__WHAT YOU NEED TO DO__:
The answer should hold only the lines from the one containing "- ⚡ Fun fact: Since" through the one containing "ms.dyn365.ops.version: Version 7.0.0" in the entries below, copied exactly, without pictures.
** Opening DATA FOR REVIEW block **
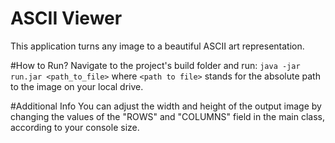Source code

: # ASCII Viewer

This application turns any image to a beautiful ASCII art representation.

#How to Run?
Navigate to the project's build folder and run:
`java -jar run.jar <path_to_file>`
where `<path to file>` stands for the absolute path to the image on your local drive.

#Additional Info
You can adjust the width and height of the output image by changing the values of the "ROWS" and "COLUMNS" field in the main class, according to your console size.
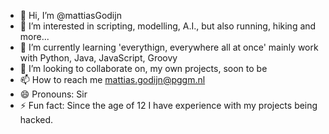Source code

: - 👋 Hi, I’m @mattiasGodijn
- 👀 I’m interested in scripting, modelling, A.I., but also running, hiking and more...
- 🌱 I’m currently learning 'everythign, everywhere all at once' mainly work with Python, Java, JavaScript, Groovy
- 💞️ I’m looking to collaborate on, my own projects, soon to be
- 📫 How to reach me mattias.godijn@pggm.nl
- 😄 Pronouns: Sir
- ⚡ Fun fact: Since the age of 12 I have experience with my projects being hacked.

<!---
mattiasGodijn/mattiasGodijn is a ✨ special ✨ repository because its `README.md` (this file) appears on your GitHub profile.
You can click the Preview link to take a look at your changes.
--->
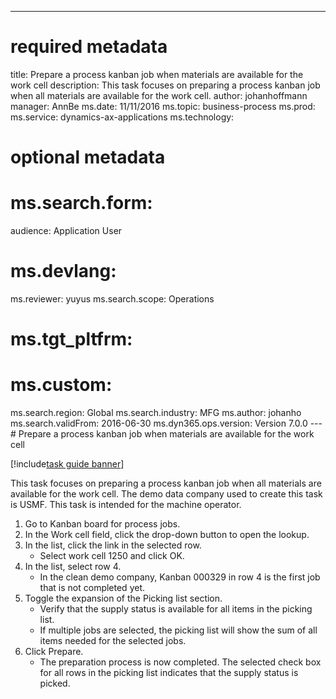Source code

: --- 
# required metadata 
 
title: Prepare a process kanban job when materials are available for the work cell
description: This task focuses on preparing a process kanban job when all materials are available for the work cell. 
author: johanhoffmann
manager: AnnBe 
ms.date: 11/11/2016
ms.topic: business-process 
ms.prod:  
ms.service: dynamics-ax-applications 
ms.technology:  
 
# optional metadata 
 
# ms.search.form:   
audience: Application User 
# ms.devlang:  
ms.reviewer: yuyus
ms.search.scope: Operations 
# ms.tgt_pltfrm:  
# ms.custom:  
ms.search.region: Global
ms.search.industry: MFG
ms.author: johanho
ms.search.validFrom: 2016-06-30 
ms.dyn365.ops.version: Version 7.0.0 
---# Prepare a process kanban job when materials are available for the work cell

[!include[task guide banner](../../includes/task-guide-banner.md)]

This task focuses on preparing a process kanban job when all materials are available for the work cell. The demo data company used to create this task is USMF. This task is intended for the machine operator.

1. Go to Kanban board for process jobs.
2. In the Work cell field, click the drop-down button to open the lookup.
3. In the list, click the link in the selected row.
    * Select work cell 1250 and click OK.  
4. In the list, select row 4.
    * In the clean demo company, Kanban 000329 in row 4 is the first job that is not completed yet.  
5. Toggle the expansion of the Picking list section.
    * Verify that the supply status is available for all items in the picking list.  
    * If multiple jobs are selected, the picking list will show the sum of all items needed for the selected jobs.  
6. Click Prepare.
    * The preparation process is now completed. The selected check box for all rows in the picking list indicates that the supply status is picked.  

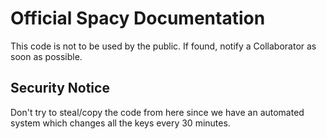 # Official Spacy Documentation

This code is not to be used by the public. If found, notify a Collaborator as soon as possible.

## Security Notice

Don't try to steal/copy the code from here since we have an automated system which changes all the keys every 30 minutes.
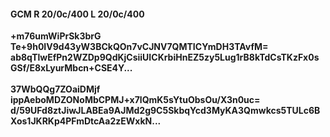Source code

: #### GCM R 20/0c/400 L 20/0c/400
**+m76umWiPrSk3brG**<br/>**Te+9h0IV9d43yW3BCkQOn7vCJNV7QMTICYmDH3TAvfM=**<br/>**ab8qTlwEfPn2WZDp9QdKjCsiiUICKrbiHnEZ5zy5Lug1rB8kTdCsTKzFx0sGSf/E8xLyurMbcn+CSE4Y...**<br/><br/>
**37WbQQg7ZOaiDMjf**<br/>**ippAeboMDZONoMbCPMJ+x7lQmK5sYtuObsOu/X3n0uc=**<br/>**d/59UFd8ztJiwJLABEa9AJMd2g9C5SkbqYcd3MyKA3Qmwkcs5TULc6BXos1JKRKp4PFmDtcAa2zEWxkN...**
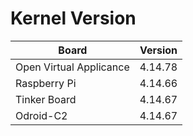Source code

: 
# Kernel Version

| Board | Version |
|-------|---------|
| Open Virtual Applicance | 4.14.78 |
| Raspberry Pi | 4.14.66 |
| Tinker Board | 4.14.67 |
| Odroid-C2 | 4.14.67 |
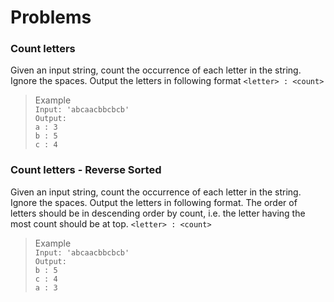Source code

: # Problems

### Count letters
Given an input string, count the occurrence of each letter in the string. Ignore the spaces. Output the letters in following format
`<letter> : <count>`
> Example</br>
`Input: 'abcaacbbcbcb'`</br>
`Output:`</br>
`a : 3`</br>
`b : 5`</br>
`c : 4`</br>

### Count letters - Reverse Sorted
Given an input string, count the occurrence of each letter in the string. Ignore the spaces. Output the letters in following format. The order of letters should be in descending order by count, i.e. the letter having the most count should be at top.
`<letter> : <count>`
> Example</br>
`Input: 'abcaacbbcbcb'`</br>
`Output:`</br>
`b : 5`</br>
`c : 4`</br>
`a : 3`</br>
** Closing DATA FOR REVIEW block **
** Opening DATA FOR REVIEW block **
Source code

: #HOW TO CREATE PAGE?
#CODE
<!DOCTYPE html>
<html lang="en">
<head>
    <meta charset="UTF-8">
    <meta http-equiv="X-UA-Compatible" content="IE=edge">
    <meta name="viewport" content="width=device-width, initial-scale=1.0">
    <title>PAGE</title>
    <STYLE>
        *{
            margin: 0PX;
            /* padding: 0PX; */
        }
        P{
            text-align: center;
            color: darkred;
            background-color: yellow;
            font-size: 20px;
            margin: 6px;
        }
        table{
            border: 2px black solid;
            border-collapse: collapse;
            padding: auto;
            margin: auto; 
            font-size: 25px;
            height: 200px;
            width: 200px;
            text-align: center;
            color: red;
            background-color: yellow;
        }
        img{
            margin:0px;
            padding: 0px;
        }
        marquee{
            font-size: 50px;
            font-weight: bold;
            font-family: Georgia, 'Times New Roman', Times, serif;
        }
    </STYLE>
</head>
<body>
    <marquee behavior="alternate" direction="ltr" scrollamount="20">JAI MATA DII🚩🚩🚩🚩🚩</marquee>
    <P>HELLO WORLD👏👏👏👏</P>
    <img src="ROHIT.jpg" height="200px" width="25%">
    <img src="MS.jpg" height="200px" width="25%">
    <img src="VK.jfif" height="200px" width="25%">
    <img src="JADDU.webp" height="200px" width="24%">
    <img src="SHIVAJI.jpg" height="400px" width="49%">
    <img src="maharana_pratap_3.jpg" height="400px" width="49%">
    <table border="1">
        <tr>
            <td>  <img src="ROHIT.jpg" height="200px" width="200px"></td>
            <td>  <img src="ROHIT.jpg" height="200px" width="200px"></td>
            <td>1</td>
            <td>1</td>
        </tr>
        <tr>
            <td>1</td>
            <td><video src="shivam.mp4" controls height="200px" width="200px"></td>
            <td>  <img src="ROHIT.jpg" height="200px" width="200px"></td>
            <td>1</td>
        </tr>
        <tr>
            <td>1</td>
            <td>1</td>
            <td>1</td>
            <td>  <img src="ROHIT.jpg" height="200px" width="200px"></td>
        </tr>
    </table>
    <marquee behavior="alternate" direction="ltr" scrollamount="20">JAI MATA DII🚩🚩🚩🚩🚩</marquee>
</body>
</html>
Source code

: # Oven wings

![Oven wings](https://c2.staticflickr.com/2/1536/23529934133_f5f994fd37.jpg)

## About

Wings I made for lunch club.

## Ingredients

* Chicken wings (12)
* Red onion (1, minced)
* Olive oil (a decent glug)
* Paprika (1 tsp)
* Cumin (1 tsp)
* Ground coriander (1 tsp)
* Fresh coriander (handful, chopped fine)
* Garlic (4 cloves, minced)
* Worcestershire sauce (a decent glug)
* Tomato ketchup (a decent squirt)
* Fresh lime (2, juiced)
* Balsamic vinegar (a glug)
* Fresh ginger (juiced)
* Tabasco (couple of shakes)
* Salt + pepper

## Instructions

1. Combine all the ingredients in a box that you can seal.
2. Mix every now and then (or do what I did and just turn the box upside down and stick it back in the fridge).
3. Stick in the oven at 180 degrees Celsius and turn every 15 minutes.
** Closing DATA FOR REVIEW block **
__ANSWER TO THE PROBLEM__:
- ⚡ Fun fact: Since the age of 12 I have experience with my projects being hacked.

<!---
mattiasGodijn/mattiasGodijn is a ✨ special ✨ repository because its `README.md` (this file) appears on your GitHub profile.
You can click the Preview link to take a look at your changes.
--->
Source code

: --- 
# required metadata 
 
title: Prepare a process kanban job when materials are available for the work cell
description: This task focuses on preparing a process kanban job when all materials are available for the work cell. 
author: johanhoffmann
manager: AnnBe 
ms.date: 11/11/2016
ms.topic: business-process 
ms.prod:  
ms.service: dynamics-ax-applications 
ms.technology:  
 
# optional metadata 
 
# ms.search.form:   
audience: Application User 
# ms.devlang:  
ms.reviewer: yuyus
ms.search.scope: Operations 
# ms.tgt_pltfrm:  
# ms.custom:  
ms.search.region: Global
ms.search.industry: MFG
ms.author: johanho
ms.search.validFrom: 2016-06-30 
ms.dyn365.ops.version: Version 7.0.0 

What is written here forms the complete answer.